(Beginning of RECORDED INFORMATION)

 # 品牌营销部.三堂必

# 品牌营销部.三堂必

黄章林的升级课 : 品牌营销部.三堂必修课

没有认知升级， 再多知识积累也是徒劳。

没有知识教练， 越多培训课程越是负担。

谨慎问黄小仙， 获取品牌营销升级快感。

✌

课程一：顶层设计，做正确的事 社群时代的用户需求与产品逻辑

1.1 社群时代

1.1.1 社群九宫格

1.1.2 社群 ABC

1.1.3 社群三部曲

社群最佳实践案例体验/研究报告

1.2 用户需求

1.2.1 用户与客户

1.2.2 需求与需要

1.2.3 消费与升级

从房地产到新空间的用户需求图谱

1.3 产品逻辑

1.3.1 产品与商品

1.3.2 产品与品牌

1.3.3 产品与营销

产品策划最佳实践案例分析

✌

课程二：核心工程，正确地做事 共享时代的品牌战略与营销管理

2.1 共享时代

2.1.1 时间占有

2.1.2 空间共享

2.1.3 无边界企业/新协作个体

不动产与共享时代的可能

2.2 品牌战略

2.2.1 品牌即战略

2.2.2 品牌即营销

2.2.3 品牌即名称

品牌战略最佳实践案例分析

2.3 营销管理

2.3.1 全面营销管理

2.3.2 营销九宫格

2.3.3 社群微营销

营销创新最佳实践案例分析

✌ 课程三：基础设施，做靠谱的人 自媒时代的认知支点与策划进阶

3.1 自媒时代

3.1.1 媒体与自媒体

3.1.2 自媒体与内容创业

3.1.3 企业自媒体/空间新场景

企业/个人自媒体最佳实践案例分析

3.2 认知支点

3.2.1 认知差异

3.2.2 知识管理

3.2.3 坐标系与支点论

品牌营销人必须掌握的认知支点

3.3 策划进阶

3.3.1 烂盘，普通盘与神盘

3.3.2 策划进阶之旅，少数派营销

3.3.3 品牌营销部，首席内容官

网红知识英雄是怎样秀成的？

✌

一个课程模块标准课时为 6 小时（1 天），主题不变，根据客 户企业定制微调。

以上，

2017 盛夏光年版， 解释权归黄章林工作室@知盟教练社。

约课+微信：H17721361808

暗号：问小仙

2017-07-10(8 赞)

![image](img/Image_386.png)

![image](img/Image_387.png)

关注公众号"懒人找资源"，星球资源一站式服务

(End of RECORDED INFORMATION)
(Beginning of RECORDED INFORMATION)

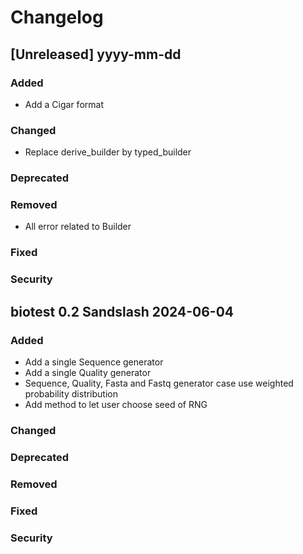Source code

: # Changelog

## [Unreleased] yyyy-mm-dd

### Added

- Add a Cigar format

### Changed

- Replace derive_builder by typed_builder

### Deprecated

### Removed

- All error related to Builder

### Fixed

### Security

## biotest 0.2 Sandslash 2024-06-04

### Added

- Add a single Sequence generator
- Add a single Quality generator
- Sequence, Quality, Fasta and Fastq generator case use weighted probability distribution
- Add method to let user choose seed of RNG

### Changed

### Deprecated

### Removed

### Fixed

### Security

(End of RECORDED INFORMATION)
(Beginning of RECORDED INFORMATION)

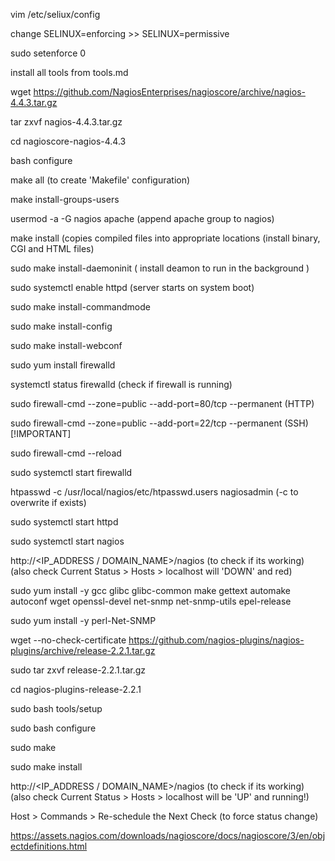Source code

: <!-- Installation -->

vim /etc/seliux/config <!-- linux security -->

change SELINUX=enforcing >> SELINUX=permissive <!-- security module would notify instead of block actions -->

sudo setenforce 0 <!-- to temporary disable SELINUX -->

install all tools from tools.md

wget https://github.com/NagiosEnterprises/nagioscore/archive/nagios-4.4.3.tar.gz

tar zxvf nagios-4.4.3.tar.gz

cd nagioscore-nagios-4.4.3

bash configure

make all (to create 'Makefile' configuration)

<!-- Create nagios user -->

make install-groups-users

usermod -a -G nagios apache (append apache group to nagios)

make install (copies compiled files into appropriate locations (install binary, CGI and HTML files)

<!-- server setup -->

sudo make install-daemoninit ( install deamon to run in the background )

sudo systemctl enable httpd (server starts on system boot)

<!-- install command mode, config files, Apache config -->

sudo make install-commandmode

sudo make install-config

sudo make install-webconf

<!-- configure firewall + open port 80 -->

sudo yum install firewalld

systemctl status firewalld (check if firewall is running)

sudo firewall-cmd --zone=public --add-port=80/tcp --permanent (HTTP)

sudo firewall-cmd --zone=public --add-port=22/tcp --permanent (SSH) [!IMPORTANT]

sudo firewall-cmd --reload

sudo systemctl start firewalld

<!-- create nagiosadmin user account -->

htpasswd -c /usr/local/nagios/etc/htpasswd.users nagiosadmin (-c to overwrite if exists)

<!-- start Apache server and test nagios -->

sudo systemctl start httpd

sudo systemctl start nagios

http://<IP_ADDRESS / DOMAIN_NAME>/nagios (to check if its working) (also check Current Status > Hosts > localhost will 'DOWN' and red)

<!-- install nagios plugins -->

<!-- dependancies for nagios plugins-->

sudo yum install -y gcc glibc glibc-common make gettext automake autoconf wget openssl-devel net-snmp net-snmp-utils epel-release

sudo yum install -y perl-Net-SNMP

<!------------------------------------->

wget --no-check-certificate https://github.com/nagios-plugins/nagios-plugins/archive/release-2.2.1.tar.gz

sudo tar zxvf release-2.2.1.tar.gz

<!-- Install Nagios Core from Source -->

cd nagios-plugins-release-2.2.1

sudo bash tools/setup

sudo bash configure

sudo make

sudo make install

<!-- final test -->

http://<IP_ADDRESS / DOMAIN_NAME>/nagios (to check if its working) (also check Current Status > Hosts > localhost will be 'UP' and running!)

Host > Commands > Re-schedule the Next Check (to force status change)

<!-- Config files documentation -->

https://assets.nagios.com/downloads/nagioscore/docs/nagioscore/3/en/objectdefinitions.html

(End of RECORDED INFORMATION)

> YOUR OBJECTIVE: Figure out how many lines of the material include "also", then reply with the count alone.

> SOLUTION BELOW: 2